Hey dude, last time looked, google worked for everyone on the Internet....

 ;D


----------



## Journeyman

Just teasin'  --- I'd actually heard of IFF somewhere before


----------



## Kirkhill

Google returns the following:

Tricyclic Anti-Depressants
Student Accomodation Management Systems (by TCAS)
Transactions on Circuits and Systems
Traffic Collision Avoidance Systems.

I was just wondering why three wheeled landing gear would incur depression and so I sought clarification.

My apologies for the lack of google-fu this evening. ;D


----------



## GR66

Loachman said:
			
		

> We do not have the luxury of filling "niche roles" with multiple fleets of capability-limited aircraft.



We certainly can't IF we also wish to maintain a full range of military capabilities.  However, if we were to make the conscious decision to focus on a few niche roles and do them well at the expense of being fully capable across the spectrum then some of these lower-tech, lower-cost solutions might be very viable choices.  Perhaps there is something to be said for having a capability that is different and complementary to the capabilities and equipment of our allies (especially the United States).

I'm not saying that this is a path that Canada SHOULD take but it is possibly a path that Canada COULD take.  The biggest problem and fear that I have (if history is any guide) is that we would likely purchase less capable equipment to save money without truly accepting/acknowledging that fact and acting in a way that recognizes the self-imposed limitations we've placed on our military.   You can't trade in your F1 for a VW Beetle and expect to stay in the Grand Prix circuit.  That however is what we'd likely try to do...at the expense of military effectiveness and unfortunately the lives of our service people when we throw them into a type of conflict for which they are not properly equipped.


----------



## quadrapiper

On the other hand, depending on the "niche role," might there be benefits to maintaining some "less capable" platforms, on the same basis as land transport runs the gamut from blue fleet through MilCOTS to APCs and the like? Whether the bottom-end capability should look like a Herc, a Beaver clone, or a leased Boeing or Antonov cargo-hauler is beyond me.

With the occasional murmurs of maintaining/expanding our Arctic presence, would there be some utility in a "bush pilot auxiliary?" Consider the Rangers, WWII militarization of fishing vessels, CASARA, and similar examples, and apply it to light aviation support in the North?


----------



## observor 69

Loachman said:
			
		

> I always liked to take "hostages" along on flights anyway. It doesn't have to be a post-initial-assembly flight to give a tech some incentive.
> 
> Not that I ever really thought that they needed any. They are professional enough, and there are decent checks in the system. I have never had less than full confidence in our maintainers.

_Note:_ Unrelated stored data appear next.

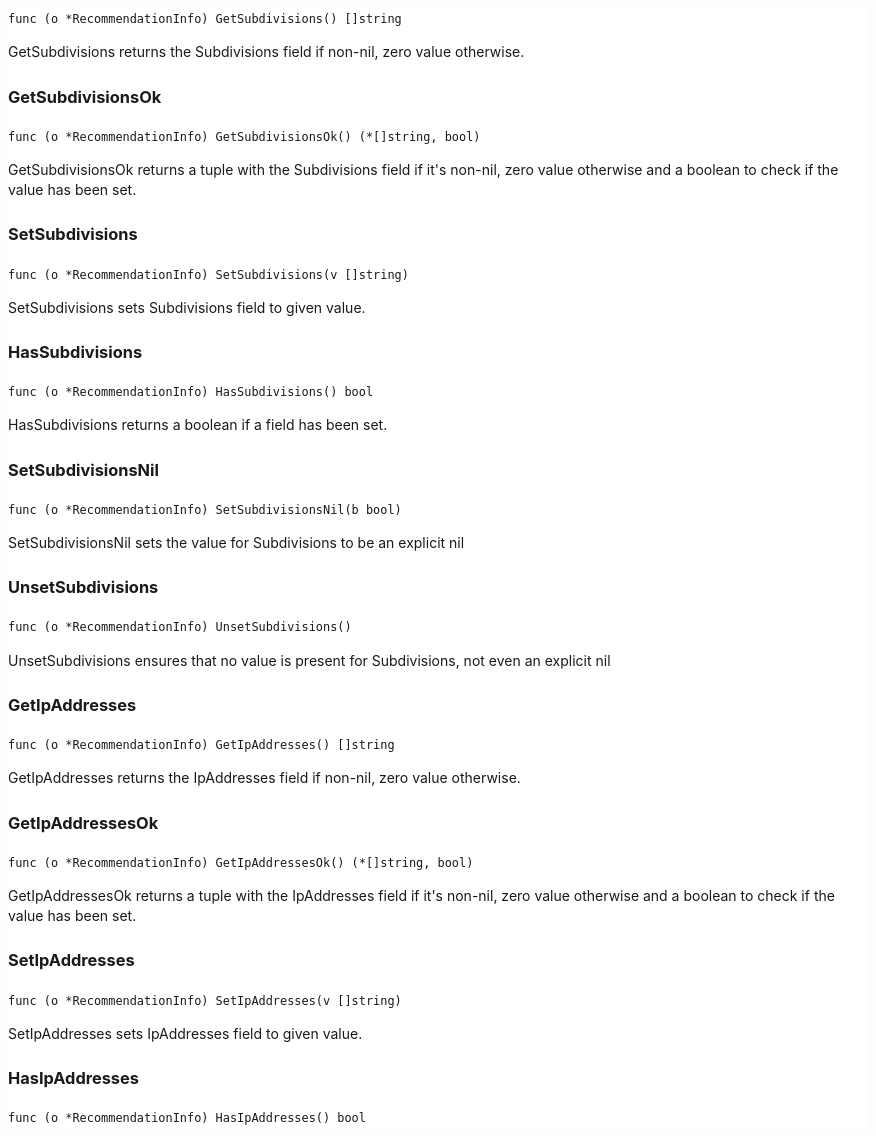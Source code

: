 `func (o *RecommendationInfo) GetSubdivisions() []string`

GetSubdivisions returns the Subdivisions field if non-nil, zero value otherwise.

### GetSubdivisionsOk

`func (o *RecommendationInfo) GetSubdivisionsOk() (*[]string, bool)`

GetSubdivisionsOk returns a tuple with the Subdivisions field if it's non-nil, zero value otherwise
and a boolean to check if the value has been set.

### SetSubdivisions

`func (o *RecommendationInfo) SetSubdivisions(v []string)`

SetSubdivisions sets Subdivisions field to given value.

### HasSubdivisions

`func (o *RecommendationInfo) HasSubdivisions() bool`

HasSubdivisions returns a boolean if a field has been set.

### SetSubdivisionsNil

`func (o *RecommendationInfo) SetSubdivisionsNil(b bool)`

 SetSubdivisionsNil sets the value for Subdivisions to be an explicit nil

### UnsetSubdivisions
`func (o *RecommendationInfo) UnsetSubdivisions()`

UnsetSubdivisions ensures that no value is present for Subdivisions, not even an explicit nil
### GetIpAddresses

`func (o *RecommendationInfo) GetIpAddresses() []string`

GetIpAddresses returns the IpAddresses field if non-nil, zero value otherwise.

### GetIpAddressesOk

`func (o *RecommendationInfo) GetIpAddressesOk() (*[]string, bool)`

GetIpAddressesOk returns a tuple with the IpAddresses field if it's non-nil, zero value otherwise
and a boolean to check if the value has been set.

### SetIpAddresses

`func (o *RecommendationInfo) SetIpAddresses(v []string)`

SetIpAddresses sets IpAddresses field to given value.

### HasIpAddresses

`func (o *RecommendationInfo) HasIpAddresses() bool`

And we thank you for that Sir.    :bowing:


----------



## Colin Parkinson

The whole thing seems vaguely familiar   

http://www.youtube.com/watch?v=vV427haEN2k


As for people telling a world that won't listen, just remember the armoured exercises in england interwar, well at least some Germans were listening.


----------



## Kirkhill

I've been trying to figure out where I am coming from on this issue myself.  I guess I am primarily in data gathering mode.  Which seems appropriate.

There is the Canadian Army and there is the Canadian government.  The two are not the same although one works for the other.

Sometimes the Army is tasked by HMCG to work overseas in places where people shoot at it.  Other government departments, exclusive of the RCN and the RCAF are seldom tasked in that fashion.

Sometimes the Army (or the RCN or the RCAF) is tasked by HMCG to work within Canada.  Very occasionally this is because they may get shot at but usually it is just because the existing domestic agencies are temporarily short of manpower or lack a capability held by the CF.

When the CF works overseas or domestically it needs data to conduct operations effectively.  The more data (arguably) the more efficient operations can be.  They won't necessarily be more efficient but they can be.  It is probably easier to stipulate that a lack of data will guarantee an inefficient and ineffective response.

When data is not readily available (intelligence is readily available data) then the CF has to go out and find it for itself (conduct reconnaissance and surveillance).

It seems reasonable that if that recce and surveillance has to be conducted in a "non-permissive" environment then the equipment provided should ensure to the greatest extent possible that its operators will come home safely to the wife and kids.   No argument on that from this corner.

But there are two other aspects to this discussion:

1. Canada doesn't have to operate overseas at all.  It chooses to operate overseas.  It chooses, to a great extent, the threat environment in which it wishes to operate.

2. Canada does have to operate domestically.

HMCG decides IF Canada is going to operate overseas, IF it is going to operate in a "non-permissive" environment and what level of threat they are willing to manage.

Those decisions are driven strictly by how much money HMCG believes they can extract from the Canadian Taxpayer.

ERC's Two Harolds (Wilson and MacMillan) have more to say about domestic operations.   Domestic operations are event driven and occur at short notice.  HMCG is required to react in a timely and effective fashion.  

The Canadian Taxpayer demands that their money be used first to meet the domestic need and only secondarily to meet expeditionary needs.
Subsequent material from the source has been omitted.